The news is not new.

Putin is trying to be a czar, which is a Russian word derived from Caesar, the source of

suffering for John and the people he loves.

John writes Revelation to encourage Christians in a Roman empire where inflation is high, Christianity is illegal, and problems are solved by Caesar with military muscle under the

marketing banner of Pax Romana—Roman Peace.

Caesar's "peace keeping forces" are everywhere.

The news is not new, and it's not good either.


Thy kingdom come, thy will be done, on earth as it is in heaven, Jesus taught his students to pray before Rome came for him and crucified him, you know, to keep the peace.

That's why he appears in John's vision as a bloody Lamb.

But who are the countless crowds around him, the great multitude of Russians and

Ukrainians and others from every nation, from all peoples and tribes and languages?

Does heaven have an immigration problem?

One of the elders lets us know: These are they who have come out of the great ordeal.

These are the dead.

These are the slaughtered.

These are the casualties of Caesar's world.

This is an Al-Anon meeting for victims of violence addicts: teenagers sent off to war,

children sent off to school, elders caught in the crossfire.

They have washed their robes white in the blood of the Lamb.

They have mended their clothes in the fire of the cross.


At this point the vision becomes an Escher drawing, full of images that spin our minds so fast

and far we finally realize that we have no idea which way is up.

Red blood makes robes white.

The casualties of war are conquering heroes.

The mighty lion is a butchered lamb, and the lamb is a shepherd.

And the center of glory, the God on the throne that makes Caesar's look like a tattered lawn chair, isn't sitting – God is stooping down and standing up to wipe tears from the eyes of children and their mothers.

Those who have to choose between food and medical care are both nourished and healed.

Those who withered in the police car headlights before they died for looking suspicious to Caesar bask in the sheltering shade of safety.
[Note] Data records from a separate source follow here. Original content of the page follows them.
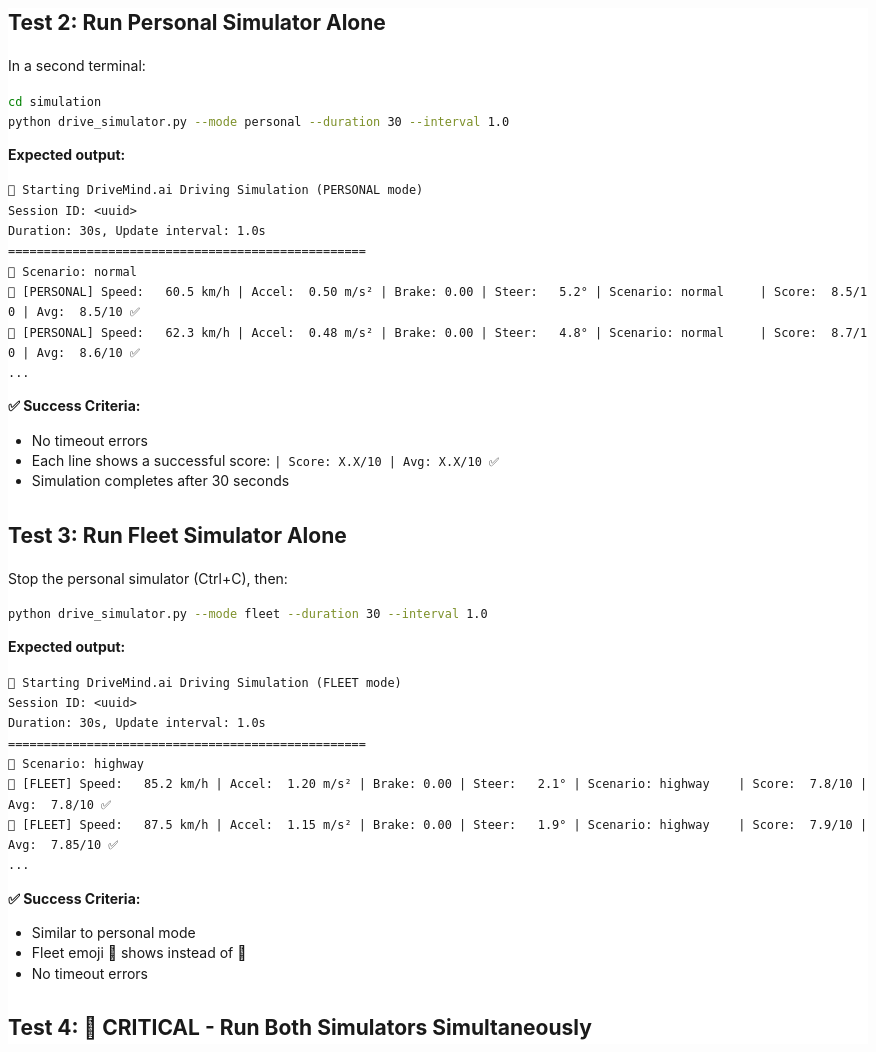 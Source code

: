## Test 2: Run Personal Simulator Alone

In a second terminal:
```bash
cd simulation
python drive_simulator.py --mode personal --duration 30 --interval 1.0
```

**Expected output:**
```
🚗 Starting DriveMind.ai Driving Simulation (PERSONAL mode)
Session ID: <uuid>
Duration: 30s, Update interval: 1.0s
==================================================
📍 Scenario: normal
🚗 [PERSONAL] Speed:   60.5 km/h | Accel:  0.50 m/s² | Brake: 0.00 | Steer:   5.2° | Scenario: normal     | Score:  8.5/10 | Avg:  8.5/10 ✅
🚗 [PERSONAL] Speed:   62.3 km/h | Accel:  0.48 m/s² | Brake: 0.00 | Steer:   4.8° | Scenario: normal     | Score:  8.7/10 | Avg:  8.6/10 ✅
...
```

**✅ Success Criteria:**
- No timeout errors
- Each line shows a successful score: `| Score: X.X/10 | Avg: X.X/10 ✅`
- Simulation completes after 30 seconds

## Test 3: Run Fleet Simulator Alone

Stop the personal simulator (Ctrl+C), then:
```bash
python drive_simulator.py --mode fleet --duration 30 --interval 1.0
```

**Expected output:**
```
🚕 Starting DriveMind.ai Driving Simulation (FLEET mode)
Session ID: <uuid>
Duration: 30s, Update interval: 1.0s
==================================================
📍 Scenario: highway
🚕 [FLEET] Speed:   85.2 km/h | Accel:  1.20 m/s² | Brake: 0.00 | Steer:   2.1° | Scenario: highway    | Score:  7.8/10 | Avg:  7.8/10 ✅
🚕 [FLEET] Speed:   87.5 km/h | Accel:  1.15 m/s² | Brake: 0.00 | Steer:   1.9° | Scenario: highway    | Score:  7.9/10 | Avg:  7.85/10 ✅
...
```

**✅ Success Criteria:**
- Similar to personal mode
- Fleet emoji 🚕 shows instead of 🚗
- No timeout errors

## Test 4: 🎯 CRITICAL - Run Both Simulators Simultaneously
At last and forever, the great human family can live in peace, each learning after his own time, the sacred impress, not of Caesar, but of God. What Julia Ward Howe pleaded for, John of Patmos saw as the end game of history, the reality beyond our wildest imagination and hopes to which we are headed, and death has been transformed into its front porch.

The Lamb slaughtered in Caesar's name is shepherding us there.

There is hope for the hopeless, and there is another way to live.

We work for peace, we pray for peace, we negotiate and plead for peace, we craft and create peace, we practice peace, not only because we need it now and always, but also because eventually we're going to have to get used to it.

Like the destination on a trip, the future we see shapes the choices we make.

John's vision, God's complete and inevitable victory through loss, is written to show us how to live now—with justice and compassion, with tender kindness in the endless crowd of people we view as different from us, with charity, mercy, and patience.

We watch what God is up to tomorrow to learn how we can best live today.

For followers of the Lamb, Perfect makes practice.